ABCD pattern is also known as Measured Move and Swing Measurement. In the past, investors called it Measured Move, and mostly now they call it the ABCD pattern.
Here is how the bullish ABCD pattern forms.
- The first leg starts from the bottom of a downtrend (point A) and then rises but does not reach or exceed the beginning of the downtrend (point B). This is the AB leg.
- Next, the price falls but does not reach the A level (point C). Generally, it falls to 50% – 61% of the AB height. This is the BC leg or correction.
- Finally, the price rises and exceeds the B level reaching point C. And it is the last point that makes the CD leg.
In this pattern, generally, the leg AB = CD. However, it is not a must to be exactly the same. A slight difference should be ignored.
An ABCD pattern completes only if the price is reversed from point C.
On the other hand, the bearish ABCD pattern is the opposite way of the bullish version.

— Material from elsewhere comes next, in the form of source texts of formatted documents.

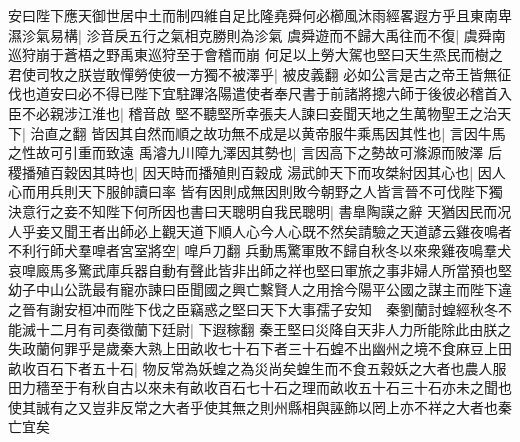 安曰陛下應天御世居中土而制四維自足比隆堯舜何必櫛風沐雨經畧遐方乎且東南卑濕沴氣易構|{
	沴音戾五行之氣相克勝則為沴氣}
虞舜遊而不歸大禹往而不復|{
	虞舜南巡狩崩于蒼梧之野禹東巡狩至于會稽而崩}
何足以上勞大駕也堅曰天生烝民而樹之君使司牧之朕豈敢憚勞使彼一方獨不被澤乎|{
	被皮義翻}
必如公言是古之帝王皆無征伐也道安曰必不得已陛下宜駐蹕洛陽遣使者奉尺書于前諸將摠六師于後彼必稽首入臣不必親涉江淮也|{
	稽音啟}
堅不聽堅所幸張夫人諫曰妾聞天地之生萬物聖王之治天下|{
	治直之翻}
皆因其自然而順之故功無不成是以黄帝服牛乘馬因其性也|{
	言因牛馬之性故可引重而致遠}
禹濬九川障九澤因其勢也|{
	言因高下之勢故可滌源而陂澤}
后稷播殖百穀因其時也|{
	因天時而播殖則百穀成}
湯武帥天下而攻桀紂因其心也|{
	因人心而用兵則天下服帥讀曰率}
皆有因則成無因則敗今朝野之人皆言晉不可伐陛下獨決意行之妾不知陛下何所因也書曰天聰明自我民聰明|{
	書臯陶謨之辭}
天猶因民而况人乎妾又聞王者出師必上觀天道下順人心今人心既不然矣請驗之天道諺云雞夜鳴者不利行師犬羣嘷者宮室將空|{
	嘷戶刀翻}
兵動馬驚軍敗不歸自秋冬以來衆雞夜鳴羣犬哀嘷廄馬多驚武庫兵器自動有聲此皆非出師之祥也堅曰軍旅之事非婦人所當預也堅幼子中山公詵最有寵亦諫曰臣聞國之興亡繫賢人之用捨今陽平公國之謀主而陛下違之晉有謝安桓冲而陛下伐之臣竊惑之堅曰天下大事孺子安知　秦劉蘭討蝗經秋冬不能滅十二月有司奏徵蘭下廷尉|{
	下遐稼翻}
秦王堅曰災降自天非人力所能除此由朕之失政蘭何罪乎是歲秦大熟上田畝收七十石下者三十石蝗不出幽州之境不食麻豆上田畝收百石下者五十石|{
	物反常為妖蝗之為災尚矣蝗生而不食五穀妖之大者也農人服田力穡至于有秋自古以來未有畝收百石七十石之理而畝收五十石三十石亦未之聞也使其誠有之又豈非反常之大者乎使其無之則州縣相與誣飾以罔上亦不祥之大者也秦亡宜矣}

Here is an image that shows its structure.
Trading Strategy of the ABCD Pattern
From the Elliott Wave Theory perspective, the entire ABCD pattern is a correction that starts after a spike.

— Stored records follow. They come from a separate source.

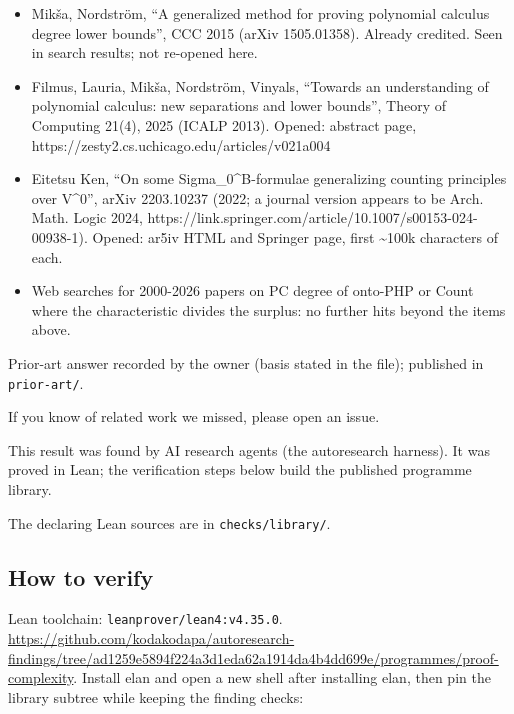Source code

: \documentclass{article}
\begin{document}
\begin{itemize}
\item Mikša, Nordström, ``A generalized method for proving polynomial calculus degree lower bounds'', CCC 2015 (arXiv 1505.01358). Already credited. Seen in search results; not re-opened here.
\item Filmus, Lauria, Mikša, Nordström, Vinyals, ``Towards an understanding of polynomial calculus: new separations and lower bounds'', Theory of Computing 21(4), 2025 (ICALP 2013). Opened: abstract page, https://zesty2.cs.uchicago.edu/articles/v021a004
\item Eitetsu Ken, ``On some Sigma\_0\textasciicircum{}B-formulae generalizing counting principles over V\textasciicircum{}0'', arXiv 2203.10237 (2022; a journal version appears to be Arch. Math. Logic 2024, https://link.springer.com/article/10.1007/s00153-024-00938-1). Opened: ar5iv HTML and Springer page, first \textasciitilde{}100k characters of each.
\item Web searches for 2000-2026 papers on PC degree of onto-PHP or Count where the characteristic divides the surplus: no further hits beyond the items above.
\end{itemize}

Prior-art answer recorded by the owner (basis stated in the file); published in \texttt{prior-art/}.

If you know of related work we missed, please open an issue.

This result was found by AI research agents (the autoresearch harness). It was proved in Lean; the verification steps below build the published programme library.

The declaring Lean sources are in \texttt{checks/library/}.

\subsection*{How to verify}

Lean toolchain: \texttt{leanprover/lean4:v4.35.0}. \url{https://github.com/kodakodapa/autoresearch-findings/tree/ad1259e5894f224a3d1eda62a1914da4b4dd699e/programmes/proof-complexity}. Install elan and open a new shell after installing elan, then pin the library subtree while keeping the finding checks:
\end{document}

So, to make sure that it is a correction, the slope of the formation should not be as steep as the prior trend.
In other words, without consideration of the positivity and negativity of slopes, the correction wave should have less slope than the spike.
So, make sure that it is an ABCD pattern. Just AB = CD does not mean that it is an ABCD pattern. It should reverse from point C.

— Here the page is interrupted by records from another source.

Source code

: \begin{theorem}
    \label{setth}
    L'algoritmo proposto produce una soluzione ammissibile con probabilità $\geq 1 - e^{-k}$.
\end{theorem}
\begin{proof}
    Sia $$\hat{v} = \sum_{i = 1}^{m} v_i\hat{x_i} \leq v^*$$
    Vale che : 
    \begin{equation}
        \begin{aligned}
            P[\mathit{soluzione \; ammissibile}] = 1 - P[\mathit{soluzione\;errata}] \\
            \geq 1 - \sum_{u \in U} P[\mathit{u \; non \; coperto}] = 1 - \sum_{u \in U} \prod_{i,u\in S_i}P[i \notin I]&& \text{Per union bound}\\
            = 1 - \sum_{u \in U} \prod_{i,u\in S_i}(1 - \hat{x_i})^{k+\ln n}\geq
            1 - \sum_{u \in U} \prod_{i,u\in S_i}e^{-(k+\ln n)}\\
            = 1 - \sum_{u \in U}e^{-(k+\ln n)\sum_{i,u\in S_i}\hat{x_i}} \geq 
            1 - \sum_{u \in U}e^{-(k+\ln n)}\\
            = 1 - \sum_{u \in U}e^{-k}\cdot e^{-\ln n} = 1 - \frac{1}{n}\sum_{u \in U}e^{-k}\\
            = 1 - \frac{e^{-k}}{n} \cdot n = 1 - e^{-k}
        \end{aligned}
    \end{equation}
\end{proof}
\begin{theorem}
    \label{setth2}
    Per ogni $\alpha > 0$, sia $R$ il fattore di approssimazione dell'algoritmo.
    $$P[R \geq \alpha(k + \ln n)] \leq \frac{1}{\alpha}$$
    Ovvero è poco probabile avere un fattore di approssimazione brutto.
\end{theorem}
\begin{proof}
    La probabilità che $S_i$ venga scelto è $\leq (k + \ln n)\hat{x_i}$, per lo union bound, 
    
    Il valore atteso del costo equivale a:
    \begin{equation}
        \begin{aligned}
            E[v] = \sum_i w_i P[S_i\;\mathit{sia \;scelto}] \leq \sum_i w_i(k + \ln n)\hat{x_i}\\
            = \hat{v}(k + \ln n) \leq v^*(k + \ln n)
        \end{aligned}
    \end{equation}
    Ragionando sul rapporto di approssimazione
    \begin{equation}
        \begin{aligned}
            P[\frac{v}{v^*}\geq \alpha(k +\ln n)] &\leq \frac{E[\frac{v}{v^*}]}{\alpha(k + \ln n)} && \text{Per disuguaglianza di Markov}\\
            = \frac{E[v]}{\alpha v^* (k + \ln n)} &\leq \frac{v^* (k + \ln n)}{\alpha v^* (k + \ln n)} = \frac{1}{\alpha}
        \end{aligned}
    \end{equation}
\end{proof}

Then, when you are sure this pattern exists, look for confirmations such as technical indicators and chart structures.
Finally, based on smaller patterns and confirmation place your trade. Candlestick patterns around point C are very helpful. So, look at them.
Put a stop loss below point C in a bullish ABCD and above the C level in a bearish ABCD pattern.
Your take-profit should be at least from the C to the A level or adjust as new formations appear.
ABCD Pattern Examples
This article provides you with four examples, two from each version.
The daily chart of AUDJPY made an ABCD pattern from early September to early November 2020.
A shooting star candlestick stops the uptrend which is point A. Then, it falls and is stopped by an inverted hammer, marked as B. Next, the price starts rising to reach C where two candles make a bearish harami pattern. Finally from point C, the price drops to point D where the chart makes a bullish engulfing pattern.
The new uptrend started from point C and continued rising. In the middle, it made a flag in the daily chart, and this flag is another bullish ACBCD pattern in the 4-hourly chart.
An aggressive trader may buy after the completion of the bullish engulfing. And a conservative trade may wait longer for the price to cross the resistance line of the pattern and wait for a confirmation. In both cases, this pattern was a good opportunity.
A bearish ABCD pattern appeared in the daily chart of gold from mid-July to mid-October of 2015.
The above pattern started with a symmetrical triangle and ended at point D with a long-legged doji.
From the last point (D) the price dropped below the A level, made a rounding bottom, and changed direction.
The above pattern is a clear example and does not need more explanation.